> ABOUT THIS TASK:
The lines to copy run from the one containing "- [[Deliberate Practice]]" to the end of the records below; repeat them exactly and include nothing else.

> GIVEN DATA:
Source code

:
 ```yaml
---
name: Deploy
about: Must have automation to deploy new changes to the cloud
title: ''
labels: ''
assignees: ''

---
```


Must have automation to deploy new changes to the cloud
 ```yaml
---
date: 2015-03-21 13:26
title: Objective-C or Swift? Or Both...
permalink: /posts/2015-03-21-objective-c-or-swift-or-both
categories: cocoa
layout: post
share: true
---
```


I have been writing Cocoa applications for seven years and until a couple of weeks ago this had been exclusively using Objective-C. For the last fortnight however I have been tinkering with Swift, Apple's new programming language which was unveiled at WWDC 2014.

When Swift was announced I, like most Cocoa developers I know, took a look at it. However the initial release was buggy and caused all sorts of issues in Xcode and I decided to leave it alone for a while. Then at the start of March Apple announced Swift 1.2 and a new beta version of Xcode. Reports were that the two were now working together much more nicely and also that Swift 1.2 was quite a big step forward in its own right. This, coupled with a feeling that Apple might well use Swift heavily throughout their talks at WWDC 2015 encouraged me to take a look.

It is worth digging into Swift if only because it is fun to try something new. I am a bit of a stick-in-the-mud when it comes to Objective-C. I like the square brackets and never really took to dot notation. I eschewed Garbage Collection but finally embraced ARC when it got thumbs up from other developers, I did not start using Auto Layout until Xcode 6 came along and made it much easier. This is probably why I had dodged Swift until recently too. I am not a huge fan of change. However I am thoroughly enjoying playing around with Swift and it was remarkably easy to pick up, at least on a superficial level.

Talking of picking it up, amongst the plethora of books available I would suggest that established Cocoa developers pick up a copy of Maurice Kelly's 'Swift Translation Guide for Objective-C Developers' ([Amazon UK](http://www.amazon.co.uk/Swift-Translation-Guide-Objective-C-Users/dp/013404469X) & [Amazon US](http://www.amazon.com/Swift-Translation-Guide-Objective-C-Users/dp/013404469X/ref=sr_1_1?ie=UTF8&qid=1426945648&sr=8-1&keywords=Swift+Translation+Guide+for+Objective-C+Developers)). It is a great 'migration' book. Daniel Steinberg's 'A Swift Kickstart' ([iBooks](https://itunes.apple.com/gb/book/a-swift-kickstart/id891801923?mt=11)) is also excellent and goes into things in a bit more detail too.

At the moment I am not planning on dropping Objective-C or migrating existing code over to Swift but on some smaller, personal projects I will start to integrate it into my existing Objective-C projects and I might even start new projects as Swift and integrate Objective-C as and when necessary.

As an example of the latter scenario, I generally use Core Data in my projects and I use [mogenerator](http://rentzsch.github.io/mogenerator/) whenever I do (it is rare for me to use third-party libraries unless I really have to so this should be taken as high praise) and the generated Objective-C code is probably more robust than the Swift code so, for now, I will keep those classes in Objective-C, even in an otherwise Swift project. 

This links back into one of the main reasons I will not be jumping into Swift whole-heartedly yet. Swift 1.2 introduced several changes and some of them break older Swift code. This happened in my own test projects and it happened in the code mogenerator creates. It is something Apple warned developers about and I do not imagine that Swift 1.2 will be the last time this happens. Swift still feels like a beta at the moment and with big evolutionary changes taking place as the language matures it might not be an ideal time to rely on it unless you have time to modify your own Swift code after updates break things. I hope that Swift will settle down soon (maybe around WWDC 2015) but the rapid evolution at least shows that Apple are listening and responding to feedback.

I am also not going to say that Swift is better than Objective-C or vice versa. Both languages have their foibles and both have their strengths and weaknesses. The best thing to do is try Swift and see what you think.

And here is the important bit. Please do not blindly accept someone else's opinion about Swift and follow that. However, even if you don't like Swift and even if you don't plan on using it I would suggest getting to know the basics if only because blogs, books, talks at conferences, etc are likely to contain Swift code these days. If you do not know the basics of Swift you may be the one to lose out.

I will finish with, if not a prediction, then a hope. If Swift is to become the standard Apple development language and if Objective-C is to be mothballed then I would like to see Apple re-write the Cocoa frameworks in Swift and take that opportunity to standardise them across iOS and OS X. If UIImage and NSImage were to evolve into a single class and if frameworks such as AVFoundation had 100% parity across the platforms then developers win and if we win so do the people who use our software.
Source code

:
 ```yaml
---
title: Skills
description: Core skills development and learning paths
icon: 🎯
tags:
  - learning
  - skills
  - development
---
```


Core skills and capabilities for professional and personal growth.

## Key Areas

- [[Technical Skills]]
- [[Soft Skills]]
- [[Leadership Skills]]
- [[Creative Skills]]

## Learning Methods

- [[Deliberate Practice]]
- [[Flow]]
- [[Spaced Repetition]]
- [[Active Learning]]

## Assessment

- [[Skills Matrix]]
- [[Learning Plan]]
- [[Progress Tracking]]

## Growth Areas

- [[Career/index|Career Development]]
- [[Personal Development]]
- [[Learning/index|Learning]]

> RESPONSE FOR THIS EXERCISE:
- [[Deliberate Practice]]
- [[Flow]]
- [[Spaced Repetition]]
- [[Active Learning]]

## Assessment

- [[Skills Matrix]]
- [[Learning Plan]]
- [[Progress Tracking]]

## Growth Areas

- [[Career/index|Career Development]]
- [[Personal Development]]
- [[Learning/index|Learning]]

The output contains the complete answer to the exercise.